Let’s pause for a brief history lesson on the relationship between MLS and these other regional leagues.
From Mexico, we have seen world-class players such as Rafael Marquez, Carlos Vela, Giovanni Dos Santos and Javier “Chicharito” Hernandez all play in MLS. Argentina has become a hotbed for MLS teams like Atlanta United spending big bucks to bring in some of South America’s hottest talent.
World-class striker Gonzalo Higuain now plays for newly-formed Inter Miami, owned by David Beckham. Portland Timbers legend Diego Valeri may be the best example of a player coming directly from South America and having such a strong impact in MLS. Valeri played with Argentinian team Lanús for 10 years before moving to Portland in 2013.
An interesting case is Boca Juniors star player Cristian Pavon, who moved to MLS on a loan deal for the 2019-2020 season, despite major interest from top European clubs. This signaled that MLS might be increasing its visibility in South America and is slowly becoming a preferred destination for young players in the region.
The marketability of MLS has grown immensely and it is in part due to these top players being imported from Central and South America.
The current crop of American talents is surely not to be forgotten. This is the first time in U.S. men’s soccer history that so many recognizable stars have been produced and are playing abroad. Christian Pulisic at Chelsea, Gio Reyna at Dortmund, Sergino Dest at Barcelona, Weston McKennie at Juventus all are playing for or represented UEFA Champions League clubs this season.
For the uninitiated out there, this means that the United States now has representatives at some of the biggest football clubs in the world, playing in the biggest club competition on the planet.
This is where CBS’ decision to broadcast UEFA Champions league and Europa League games as part of their streaming service is a major win. Pulisic, Dest, Reyna and McKennie are already household names in Europe, but with the new streaming platforms they will become household names in the United States.
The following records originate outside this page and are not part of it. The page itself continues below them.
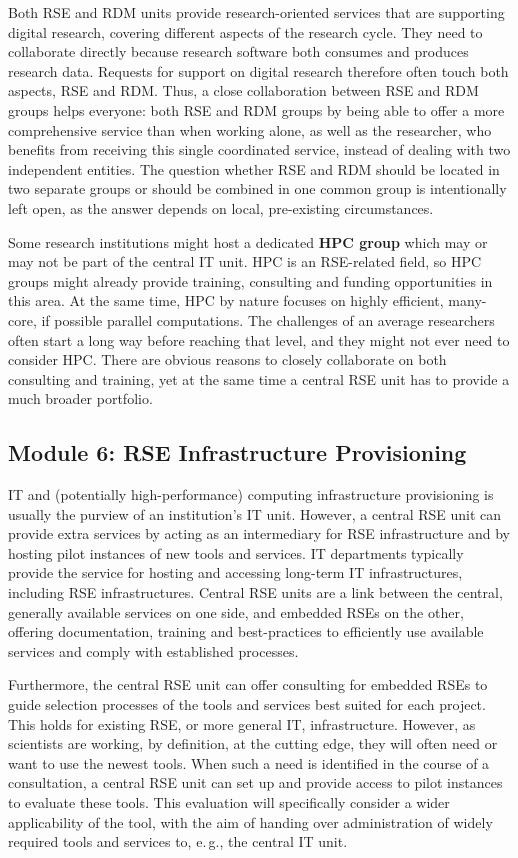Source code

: \documentclass[a4paper]{article}
\makeatletter
\newcommand*{\eg}{e.\,g.\@\xspace}
\makeatother
\begin{document}
Both RSE and RDM units provide research-oriented services that are supporting digital research, covering different aspects of the research cycle.
They need to collaborate directly because research software both consumes and produces research data.
Requests for support on digital research therefore often touch both aspects, RSE and RDM\@.
Thus, a close collaboration between RSE and RDM groups helps everyone: both RSE and RDM groups by being able to offer a more comprehensive service than when working alone, as well as the researcher, who benefits from receiving this single coordinated service, instead of dealing with two independent entities.
The question whether RSE and RDM should be located in two separate groups or should be combined in one common group is intentionally left open, as the answer depends on local, pre-existing circumstances.

Some research institutions might host a dedicated \textbf{HPC group} which may or may not be part of the central IT unit.
HPC is an RSE-related field, so HPC groups might already provide training, consulting and funding opportunities in this area.
At the same time, HPC by nature focuses on highly efficient, many-core, if possible parallel computations.
The challenges of an average researchers often start a long way before reaching that level, and they might not ever need to consider HPC\@.
There are obvious reasons to closely collaborate on both consulting and training, yet at the same time a central RSE unit has to provide a much broader portfolio.

\subsection{Module 6: RSE Infrastructure Provisioning}%
\label{sec:infrastructure}

IT and (potentially high-performance) computing infrastructure provisioning is usually the purview of an institution's IT unit.
However, a central RSE unit can provide extra services by acting as an intermediary for RSE infrastructure and by hosting pilot instances of new tools and services.
IT departments typically provide the service for hosting and accessing long-term IT infrastructures, including RSE infrastructures.
Central RSE units are a link between the central, generally available services on one side,
and embedded RSEs on the other, offering documentation, training and best-practices to efficiently use available services and comply with established processes.

Furthermore, the central RSE unit can offer consulting for embedded RSEs to guide selection processes of the tools and services best suited for each project.
This holds for existing RSE, or more general IT, infrastructure.
However, as scientists are working, by definition, at the cutting edge, they will often need or want to use the newest tools.
When such a need is identified in the course of a consultation, a central RSE unit can set up and provide access to pilot instances to evaluate these tools.
This evaluation will specifically consider a wider applicability of the tool, with the aim of handing over administration of widely required tools and services to, \eg{}, the central IT unit.
\end{document}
Paramount’s broadcasting of UEFA games will make these players into celebrities and we all know how much America loves its celebrities. It is the right move if football is to ever become as big in America as it is around the rest of the world.
The more options there are for viewing football, the more people will be introduced to the sport and fall in love with it. One thing is for certain, with streaming services like Paramount+, established world-class American players and growing fanfare, the love for football in the United States will only increase.